I'm trying to calculate Vo and Io from the following circuit:

I was using node analysis but I don't really know how that worked. A friend of me told me that I could better us superposition. I understand that I have to calculate the current for each generator with the others excluded (open for current, short-circuit for voltage) so i would have 3 different problems to solve in this case. Now I looked up some examples online but they don't include capacitors or imaginary numbers (the j in the circuit is considered the imaginary number i, to avoid conflicts with the current I). Can anyone explain me how I would solve this?

Answer 1

1. You could certainly use superposition to solve this problem, but I think that node voltage would probably be much easier to use in this case due to the fact that you have only two unknown voltages in the circuit, but even then you have a relationship between the unknown voltages (due to the voltage source connected to either unknown node) which makes your life much easier. The voltage at the other node (call it v₁), can be found as a function of v_o due to the fact that, since a voltage source is connected to both of these nodes (call it v_s),we can subtract the voltage at v₁ from the voltage at v_o to determine the v_s. Also this can be written as:$$ v_s = v_o-v_1 $$ Therefore: $$ v_1=v_o-v_s $$ $$ $$

2. Also you said that you used node voltage already, but you aren't sure how that worked. Does this mean that you solved it correctly and are unsure of the philosophy behind the node voltage method or you are unsure of your answer?$$ $$

3. And to answer your question about the imaginary numbers: you calculate the node voltage using complex numbers (which is a combination of both real and imaginary parts).
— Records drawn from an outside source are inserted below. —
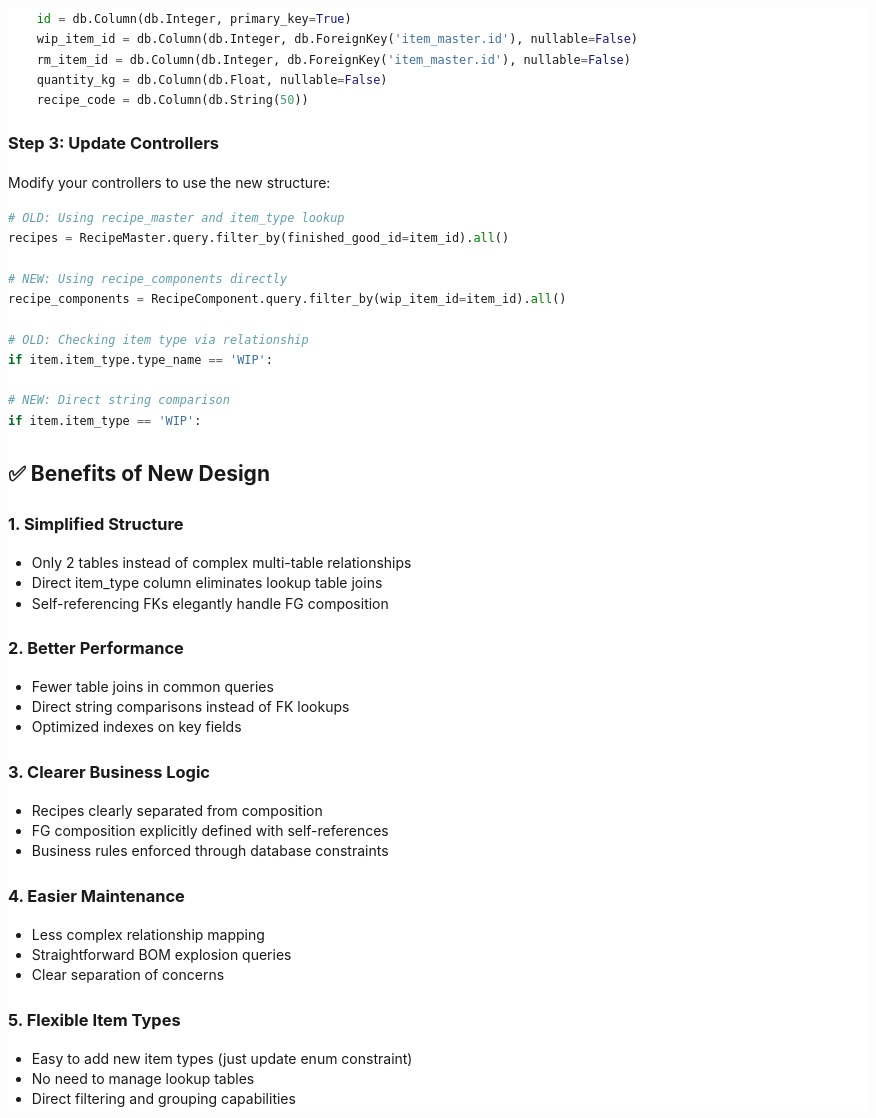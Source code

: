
 ```python
    id = db.Column(db.Integer, primary_key=True)
    wip_item_id = db.Column(db.Integer, db.ForeignKey('item_master.id'), nullable=False)
    rm_item_id = db.Column(db.Integer, db.ForeignKey('item_master.id'), nullable=False)
    quantity_kg = db.Column(db.Float, nullable=False)
    recipe_code = db.Column(db.String(50))
```

### Step 3: Update Controllers
Modify your controllers to use the new structure:

```python
# OLD: Using recipe_master and item_type lookup
recipes = RecipeMaster.query.filter_by(finished_good_id=item_id).all()

# NEW: Using recipe_components directly
recipe_components = RecipeComponent.query.filter_by(wip_item_id=item_id).all()

# OLD: Checking item type via relationship
if item.item_type.type_name == 'WIP':

# NEW: Direct string comparison
if item.item_type == 'WIP':
```

## ✅ Benefits of New Design

### 1. **Simplified Structure**
- Only 2 tables instead of complex multi-table relationships
- Direct item_type column eliminates lookup table joins
- Self-referencing FKs elegantly handle FG composition

### 2. **Better Performance** 
- Fewer table joins in common queries
- Direct string comparisons instead of FK lookups
- Optimized indexes on key fields

### 3. **Clearer Business Logic**
- Recipes clearly separated from composition
- FG composition explicitly defined with self-references
- Business rules enforced through database constraints

### 4. **Easier Maintenance**
- Less complex relationship mapping
- Straightforward BOM explosion queries
- Clear separation of concerns

### 5. **Flexible Item Types**
- Easy to add new item types (just update enum constraint)
- No need to manage lookup tables
- Direct filtering and grouping capabilities
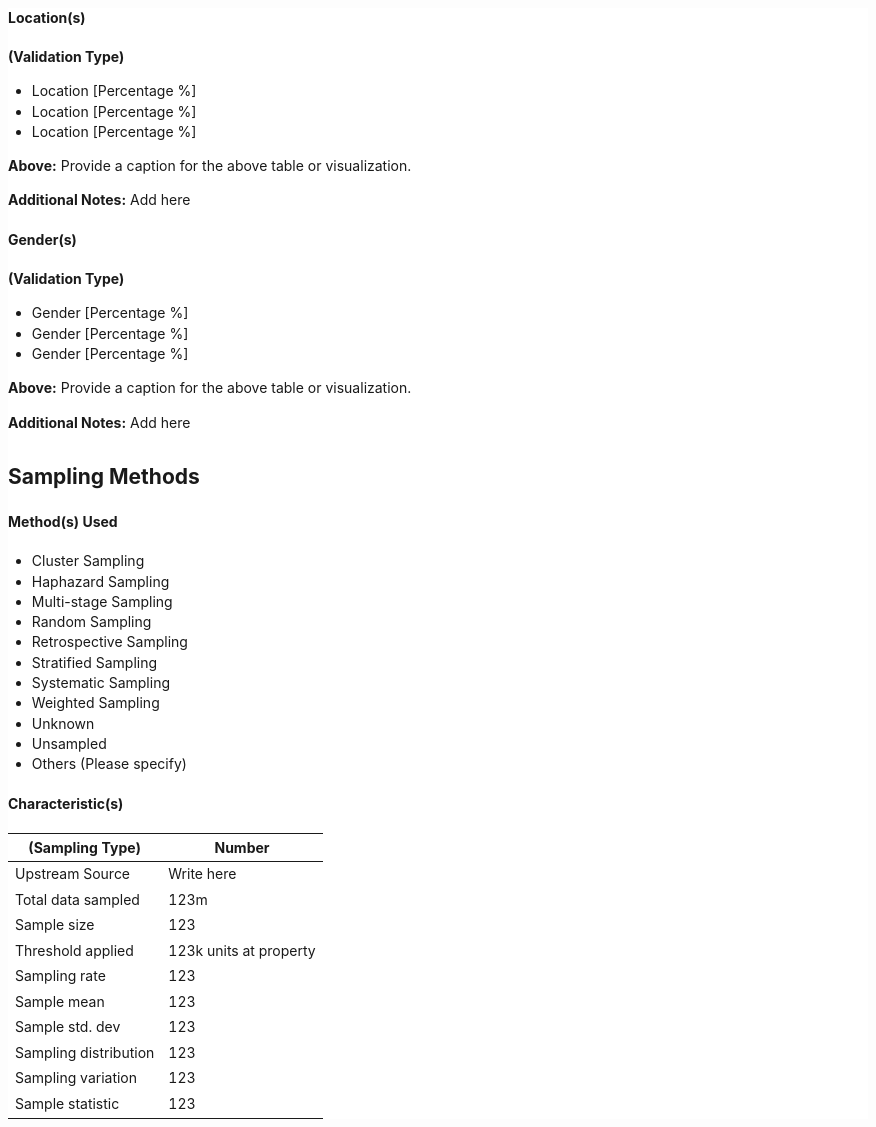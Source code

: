#### Location(s)


**(Validation Type)**

- Location [Percentage %]
- Location [Percentage %]
- Location [Percentage %]

**Above:** Provide a caption for the above table or visualization.

**Additional Notes:** Add here

#### Gender(s)


**(Validation Type)**

- Gender [Percentage %]
- Gender [Percentage %]
- Gender [Percentage %]

**Above:** Provide a caption for the above table or visualization.

**Additional Notes:** Add here

## Sampling Methods

#### Method(s) Used


- Cluster Sampling
- Haphazard Sampling
- Multi-stage Sampling
- Random Sampling
- Retrospective Sampling
- Stratified Sampling
- Systematic Sampling
- Weighted Sampling
- Unknown
- Unsampled
- Others (Please specify)

#### Characteristic(s)


| **(Sampling Type)**   | **Number**             |
|-----------------------|------------------------|
| Upstream Source       | Write here             |
| Total data sampled    | 123m                   |
| Sample size           | 123                    |
| Threshold applied     | 123k units at property |
| Sampling rate         | 123                    |
| Sample mean           | 123                    |
| Sample std. dev       | 123                    |
| Sampling distribution | 123                    |
| Sampling variation    | 123                    |
| Sample statistic      | 123                    |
For example, to find the current in the branch of the circuit with the inductor and resistor (call it i₁), you would simply write: $$ i_1 = \frac{v_o}{Z_1}=\frac{v_o}{1+j} $$ Where Z₁ is called the complex impedance of the branch, which is essentially the same as resistance, but also phase shifts the current (in case you haven't already covered complex impedance).

Let me know if you have any questions!